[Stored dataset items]
┌──

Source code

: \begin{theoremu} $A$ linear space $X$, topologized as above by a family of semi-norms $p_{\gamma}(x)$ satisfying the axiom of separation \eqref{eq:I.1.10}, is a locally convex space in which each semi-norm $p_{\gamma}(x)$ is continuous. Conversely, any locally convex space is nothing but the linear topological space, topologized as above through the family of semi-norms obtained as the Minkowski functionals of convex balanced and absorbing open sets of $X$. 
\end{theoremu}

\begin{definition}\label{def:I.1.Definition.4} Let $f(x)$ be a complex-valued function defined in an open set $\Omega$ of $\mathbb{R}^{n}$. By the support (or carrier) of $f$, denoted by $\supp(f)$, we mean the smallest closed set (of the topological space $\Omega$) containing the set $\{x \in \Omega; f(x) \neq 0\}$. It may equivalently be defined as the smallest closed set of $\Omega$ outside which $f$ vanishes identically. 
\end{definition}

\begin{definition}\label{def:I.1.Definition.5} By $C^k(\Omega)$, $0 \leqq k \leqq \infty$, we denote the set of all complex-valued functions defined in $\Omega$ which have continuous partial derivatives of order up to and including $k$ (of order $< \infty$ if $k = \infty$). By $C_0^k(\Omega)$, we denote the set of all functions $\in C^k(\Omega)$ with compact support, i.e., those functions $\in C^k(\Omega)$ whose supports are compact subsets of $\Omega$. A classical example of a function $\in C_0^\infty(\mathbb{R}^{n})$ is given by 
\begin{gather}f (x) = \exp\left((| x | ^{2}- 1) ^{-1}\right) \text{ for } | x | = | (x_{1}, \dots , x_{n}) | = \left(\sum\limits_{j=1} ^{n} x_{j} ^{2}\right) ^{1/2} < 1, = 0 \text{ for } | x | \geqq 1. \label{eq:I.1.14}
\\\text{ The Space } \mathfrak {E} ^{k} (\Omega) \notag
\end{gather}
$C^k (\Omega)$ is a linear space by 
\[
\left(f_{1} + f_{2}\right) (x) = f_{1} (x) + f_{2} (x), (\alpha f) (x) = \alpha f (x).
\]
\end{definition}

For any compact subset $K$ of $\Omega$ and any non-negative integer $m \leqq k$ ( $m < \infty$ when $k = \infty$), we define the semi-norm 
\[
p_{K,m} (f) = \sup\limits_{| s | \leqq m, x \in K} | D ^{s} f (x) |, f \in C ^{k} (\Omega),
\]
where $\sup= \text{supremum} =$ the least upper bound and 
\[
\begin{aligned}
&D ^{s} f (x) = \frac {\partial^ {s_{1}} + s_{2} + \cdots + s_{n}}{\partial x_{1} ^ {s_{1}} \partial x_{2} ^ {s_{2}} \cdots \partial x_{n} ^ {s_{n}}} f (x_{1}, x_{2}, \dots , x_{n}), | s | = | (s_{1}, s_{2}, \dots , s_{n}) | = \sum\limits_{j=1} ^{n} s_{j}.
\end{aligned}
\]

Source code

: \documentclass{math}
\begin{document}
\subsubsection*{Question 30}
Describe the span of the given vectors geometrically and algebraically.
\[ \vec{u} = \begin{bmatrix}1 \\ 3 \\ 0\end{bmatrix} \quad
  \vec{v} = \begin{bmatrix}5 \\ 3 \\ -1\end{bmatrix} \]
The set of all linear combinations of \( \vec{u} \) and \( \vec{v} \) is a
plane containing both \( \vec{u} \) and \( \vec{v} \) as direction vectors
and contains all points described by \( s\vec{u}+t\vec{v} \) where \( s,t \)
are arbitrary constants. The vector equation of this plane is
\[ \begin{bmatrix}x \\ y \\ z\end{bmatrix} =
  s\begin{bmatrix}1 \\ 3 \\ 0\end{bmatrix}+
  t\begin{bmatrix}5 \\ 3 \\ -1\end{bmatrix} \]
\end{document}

└──

# Brief
Each entry shown above should be copied out exactly.

# Result for this exercise
Source code

: \begin{theoremu} $A$ linear space $X$, topologized as above by a family of semi-norms $p_{\gamma}(x)$ satisfying the axiom of separation \eqref{eq:I.1.10}, is a locally convex space in which each semi-norm $p_{\gamma}(x)$ is continuous. Conversely, any locally convex space is nothing but the linear topological space, topologized as above through the family of semi-norms obtained as the Minkowski functionals of convex balanced and absorbing open sets of $X$. 
\end{theoremu}

\begin{definition}\label{def:I.1.Definition.4} Let $f(x)$ be a complex-valued function defined in an open set $\Omega$ of $\mathbb{R}^{n}$. By the support (or carrier) of $f$, denoted by $\supp(f)$, we mean the smallest closed set (of the topological space $\Omega$) containing the set $\{x \in \Omega; f(x) \neq 0\}$. It may equivalently be defined as the smallest closed set of $\Omega$ outside which $f$ vanishes identically. 
\end{definition}

\begin{definition}\label{def:I.1.Definition.5} By $C^k(\Omega)$, $0 \leqq k \leqq \infty$, we denote the set of all complex-valued functions defined in $\Omega$ which have continuous partial derivatives of order up to and including $k$ (of order $< \infty$ if $k = \infty$). By $C_0^k(\Omega)$, we denote the set of all functions $\in C^k(\Omega)$ with compact support, i.e., those functions $\in C^k(\Omega)$ whose supports are compact subsets of $\Omega$. A classical example of a function $\in C_0^\infty(\mathbb{R}^{n})$ is given by 
\begin{gather}f (x) = \exp\left((| x | ^{2}- 1) ^{-1}\right) \text{ for } | x | = | (x_{1}, \dots , x_{n}) | = \left(\sum\limits_{j=1} ^{n} x_{j} ^{2}\right) ^{1/2} < 1, = 0 \text{ for } | x | \geqq 1. \label{eq:I.1.14}
\\\text{ The Space } \mathfrak {E} ^{k} (\Omega) \notag
\end{gather}
$C^k (\Omega)$ is a linear space by 
\[
\left(f_{1} + f_{2}\right) (x) = f_{1} (x) + f_{2} (x), (\alpha f) (x) = \alpha f (x).
\]
\end{definition}

For any compact subset $K$ of $\Omega$ and any non-negative integer $m \leqq k$ ( $m < \infty$ when $k = \infty$), we define the semi-norm 
\[
p_{K,m} (f) = \sup\limits_{| s | \leqq m, x \in K} | D ^{s} f (x) |, f \in C ^{k} (\Omega),
\]
where $\sup= \text{supremum} =$ the least upper bound and 
\[
\begin{aligned}
&D ^{s} f (x) = \frac {\partial^ {s_{1}} + s_{2} + \cdots + s_{n}}{\partial x_{1} ^ {s_{1}} \partial x_{2} ^ {s_{2}} \cdots \partial x_{n} ^ {s_{n}}} f (x_{1}, x_{2}, \dots , x_{n}), | s | = | (s_{1}, s_{2}, \dots , s_{n}) | = \sum\limits_{j=1} ^{n} s_{j}.
\end{aligned}
\]

Source code

: \documentclass{math}
\begin{document}
\subsubsection*{Question 30}
Describe the span of the given vectors geometrically and algebraically.
\[ \vec{u} = \begin{bmatrix}1 \\ 3 \\ 0\end{bmatrix} \quad
  \vec{v} = \begin{bmatrix}5 \\ 3 \\ -1\end{bmatrix} \]
The set of all linear combinations of \( \vec{u} \) and \( \vec{v} \) is a
plane containing both \( \vec{u} \) and \( \vec{v} \) as direction vectors
and contains all points described by \( s\vec{u}+t\vec{v} \) where \( s,t \)
are arbitrary constants. The vector equation of this plane is
\[ \begin{bmatrix}x \\ y \\ z\end{bmatrix} =
  s\begin{bmatrix}1 \\ 3 \\ 0\end{bmatrix}+
  t\begin{bmatrix}5 \\ 3 \\ -1\end{bmatrix} \]
\end{document}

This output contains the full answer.